Krakauer is an excellent writer and although Mormons have criticized the book for emphasizing the negative, I have not seen any exposes of serious inaccuracies. I gave the book four stars.


Debra Hope said...

Well, hush my mouth. What's the big deal? We've already got a delusional president who claims to have ongoing, personal conversations with God. And, I've got a bunch of Mormon cousins. Last but not least, people confuse Mormons and Mennonites all the time. It's that "M" thing. So there.

gnightgirl said...

My ex brother in law and his family converted to Mormon-ism (is that a word)? My experiences in his home and their company left my head spinning every single time I encountered them. Knowing little about the Mormon faith itself, I was never sure what to chalk up to their religious beliefs, or if they really were just some of the most "out-there" people I'd ever met in my life.

"God changed his commandment about polygamy only after Congress outlawed it"...that made me chuckle.

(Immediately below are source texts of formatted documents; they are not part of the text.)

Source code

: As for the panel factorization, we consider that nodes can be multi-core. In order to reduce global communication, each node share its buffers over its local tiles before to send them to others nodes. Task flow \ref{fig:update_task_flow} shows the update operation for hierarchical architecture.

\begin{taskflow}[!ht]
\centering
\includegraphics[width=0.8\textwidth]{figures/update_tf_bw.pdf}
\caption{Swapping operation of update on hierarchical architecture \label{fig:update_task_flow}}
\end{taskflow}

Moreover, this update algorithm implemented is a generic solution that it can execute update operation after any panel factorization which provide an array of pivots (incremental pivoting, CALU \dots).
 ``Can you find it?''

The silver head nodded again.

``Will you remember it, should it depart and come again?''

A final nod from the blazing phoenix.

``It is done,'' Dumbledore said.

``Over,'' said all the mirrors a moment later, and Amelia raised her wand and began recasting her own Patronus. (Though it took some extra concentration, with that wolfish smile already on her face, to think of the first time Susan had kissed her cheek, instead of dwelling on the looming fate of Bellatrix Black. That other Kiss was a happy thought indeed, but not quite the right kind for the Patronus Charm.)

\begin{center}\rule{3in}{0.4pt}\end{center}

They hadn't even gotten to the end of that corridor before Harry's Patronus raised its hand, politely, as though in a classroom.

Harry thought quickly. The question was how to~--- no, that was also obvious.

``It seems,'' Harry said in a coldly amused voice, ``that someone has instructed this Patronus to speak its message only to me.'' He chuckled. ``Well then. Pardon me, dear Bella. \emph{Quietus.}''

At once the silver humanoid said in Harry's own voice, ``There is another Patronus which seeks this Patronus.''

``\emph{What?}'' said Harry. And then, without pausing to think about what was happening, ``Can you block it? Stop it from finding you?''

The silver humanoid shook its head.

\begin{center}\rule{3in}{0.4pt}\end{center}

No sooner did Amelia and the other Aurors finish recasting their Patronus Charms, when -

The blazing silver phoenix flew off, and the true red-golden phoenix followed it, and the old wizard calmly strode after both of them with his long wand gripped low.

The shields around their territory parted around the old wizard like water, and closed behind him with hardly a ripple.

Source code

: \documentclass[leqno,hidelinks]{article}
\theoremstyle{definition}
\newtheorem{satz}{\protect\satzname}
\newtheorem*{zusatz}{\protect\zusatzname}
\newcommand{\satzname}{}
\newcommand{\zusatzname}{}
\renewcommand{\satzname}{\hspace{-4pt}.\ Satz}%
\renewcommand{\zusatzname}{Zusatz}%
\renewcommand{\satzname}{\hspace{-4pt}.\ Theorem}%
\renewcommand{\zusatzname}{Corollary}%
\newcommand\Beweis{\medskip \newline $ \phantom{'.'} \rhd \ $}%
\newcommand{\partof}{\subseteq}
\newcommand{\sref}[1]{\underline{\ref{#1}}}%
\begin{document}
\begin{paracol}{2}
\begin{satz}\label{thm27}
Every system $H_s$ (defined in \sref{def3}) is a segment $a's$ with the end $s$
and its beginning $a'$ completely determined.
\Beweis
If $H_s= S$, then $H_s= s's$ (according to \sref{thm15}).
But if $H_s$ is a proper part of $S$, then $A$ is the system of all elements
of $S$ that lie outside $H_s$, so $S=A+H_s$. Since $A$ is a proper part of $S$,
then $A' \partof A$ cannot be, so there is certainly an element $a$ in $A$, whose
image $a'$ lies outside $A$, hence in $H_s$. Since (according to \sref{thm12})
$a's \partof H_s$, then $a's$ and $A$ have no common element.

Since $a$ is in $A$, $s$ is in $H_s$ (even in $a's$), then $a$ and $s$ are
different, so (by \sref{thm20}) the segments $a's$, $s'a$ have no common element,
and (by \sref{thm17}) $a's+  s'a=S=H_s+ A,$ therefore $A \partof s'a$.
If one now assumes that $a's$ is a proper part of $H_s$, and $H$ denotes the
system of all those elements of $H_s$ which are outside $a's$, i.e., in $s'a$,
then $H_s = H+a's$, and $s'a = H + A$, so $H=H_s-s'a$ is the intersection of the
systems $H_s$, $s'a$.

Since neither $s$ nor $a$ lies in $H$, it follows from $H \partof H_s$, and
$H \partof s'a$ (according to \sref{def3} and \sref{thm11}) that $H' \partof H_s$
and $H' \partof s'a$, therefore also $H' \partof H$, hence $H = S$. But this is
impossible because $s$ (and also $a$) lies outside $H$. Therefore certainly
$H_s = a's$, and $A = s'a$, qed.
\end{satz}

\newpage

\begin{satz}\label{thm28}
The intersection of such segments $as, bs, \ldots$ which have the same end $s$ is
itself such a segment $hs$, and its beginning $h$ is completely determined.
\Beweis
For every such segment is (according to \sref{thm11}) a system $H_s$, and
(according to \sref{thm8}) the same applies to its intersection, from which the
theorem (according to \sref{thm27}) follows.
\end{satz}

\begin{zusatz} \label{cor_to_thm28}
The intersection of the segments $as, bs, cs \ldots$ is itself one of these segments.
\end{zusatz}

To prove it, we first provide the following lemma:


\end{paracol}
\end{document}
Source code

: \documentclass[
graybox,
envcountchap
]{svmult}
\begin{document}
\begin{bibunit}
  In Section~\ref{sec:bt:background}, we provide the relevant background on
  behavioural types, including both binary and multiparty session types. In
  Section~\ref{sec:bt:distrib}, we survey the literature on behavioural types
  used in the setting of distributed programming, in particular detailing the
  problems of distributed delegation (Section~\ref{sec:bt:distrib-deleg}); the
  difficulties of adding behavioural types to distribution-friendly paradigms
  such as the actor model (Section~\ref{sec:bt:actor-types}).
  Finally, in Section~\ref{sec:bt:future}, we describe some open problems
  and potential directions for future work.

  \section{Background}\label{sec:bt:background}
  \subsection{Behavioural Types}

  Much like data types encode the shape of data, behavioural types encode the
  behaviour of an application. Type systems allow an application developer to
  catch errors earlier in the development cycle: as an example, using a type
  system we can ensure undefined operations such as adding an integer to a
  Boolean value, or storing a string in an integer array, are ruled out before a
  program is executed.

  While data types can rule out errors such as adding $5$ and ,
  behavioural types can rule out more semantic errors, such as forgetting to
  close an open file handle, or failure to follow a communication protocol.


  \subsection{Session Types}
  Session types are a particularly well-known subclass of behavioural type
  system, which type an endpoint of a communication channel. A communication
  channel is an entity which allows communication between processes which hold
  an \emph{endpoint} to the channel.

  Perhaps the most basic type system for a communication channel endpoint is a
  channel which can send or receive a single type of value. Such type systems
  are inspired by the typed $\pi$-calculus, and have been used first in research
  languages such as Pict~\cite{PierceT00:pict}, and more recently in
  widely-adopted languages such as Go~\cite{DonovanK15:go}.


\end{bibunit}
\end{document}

The book sounds interesting, I'll check it out, though I suspect I may end up throwing it across the room before I finish it.

Anonymous said...

Dear ....,
This is your old friend Toni who moved from Champaign to Scotland and is now in South Bend, IN. I looked up your blog thinking that I might find an email for you. I had never read a blog before and enjoyed your blog so much that I kept reading.
Did you really like The Devil Wears Prada and a Prairie Home Companion as well as Little Miss Sunshine? We thought Little Miss Sunshine was a standout, but were not so impressed with the other two. Perhaps Little Miss Sunshine resonated more because we have two teenagers at the moment.
Is Aunt Tillie really you? If not, her writing voice is very like yours...perhaps it runs in the family?
Reading your description of your movie companion as a "chick" made me giggle...Does the "chick" read your blogs?
Could you please email us using our last name followed by I am being cryptic because I am not sure if this response will be posted. I am pretty much a luddite...well, I exagerate. I rarely smash things, but I don't avail myself of these new technologies very often. In order to send this I need my 15 year old's google name and help. If you can't think of our last name please check with the "chick"...I worked with her.
Thanks very much!

Amishlaw said...

Hi, Toni. I know your last name and will send you an email.
The disadvantage of the star system of rating books and movies, as my friend and Chief Critic, pg, never tires of reminding me is its imprecision. Yes, I would agree that Little Miss Sunshine is better than The Devil Wears Prada and Prairie Home Companion, but not enough better to get any extra stars. If I used a 10 point system, I could be more precise, but I would then have to take more time to figure out the more exact rating. The advantage of the present system is I just react instinctively at the end of the movie or book and record the reaction without much thought.
As to the identity of Aunt Tillie, you are not the only skeptic. I can only say, let me know if you come back here to visit and I will introduce you to Aunt Tillie.
Fortunately, the chick does not read my blog very often. I'm afraid if she did I would get censored occasionally, and I hate censorship.

smuggy said...

Sounds like an interesting book. I visited Nauvoo one day last summer, thinking it would be an interesting, historical place to see. There is history there, but it pales in comparison to the fact (unknown to me) that the place is a veritable Mecca for Mormons (or Latter Day Saints, as they prefer to be called). Apparently, Mormon families from all over the world make a pilgrimage there, and all the historic buildings are staffed by Mormon "site" missionaries. I learned more about their doctrine in that one day than I had in my whole life (more, perhaps, than I cared to know). One thing about Mormons: They usually aren't shy about telling you all about their faith. But, apart from the cute girls who were working there as site missionaries, I found the place pretty creepy (as if I was being watched).

Free Agency Rules said...

What I find likeable about Mormoms is they do not believe that "if You don't believe in Jesus, you will rot in hell" which is what most non-religious people hate about the "arrogance" of those who profess to be god-like.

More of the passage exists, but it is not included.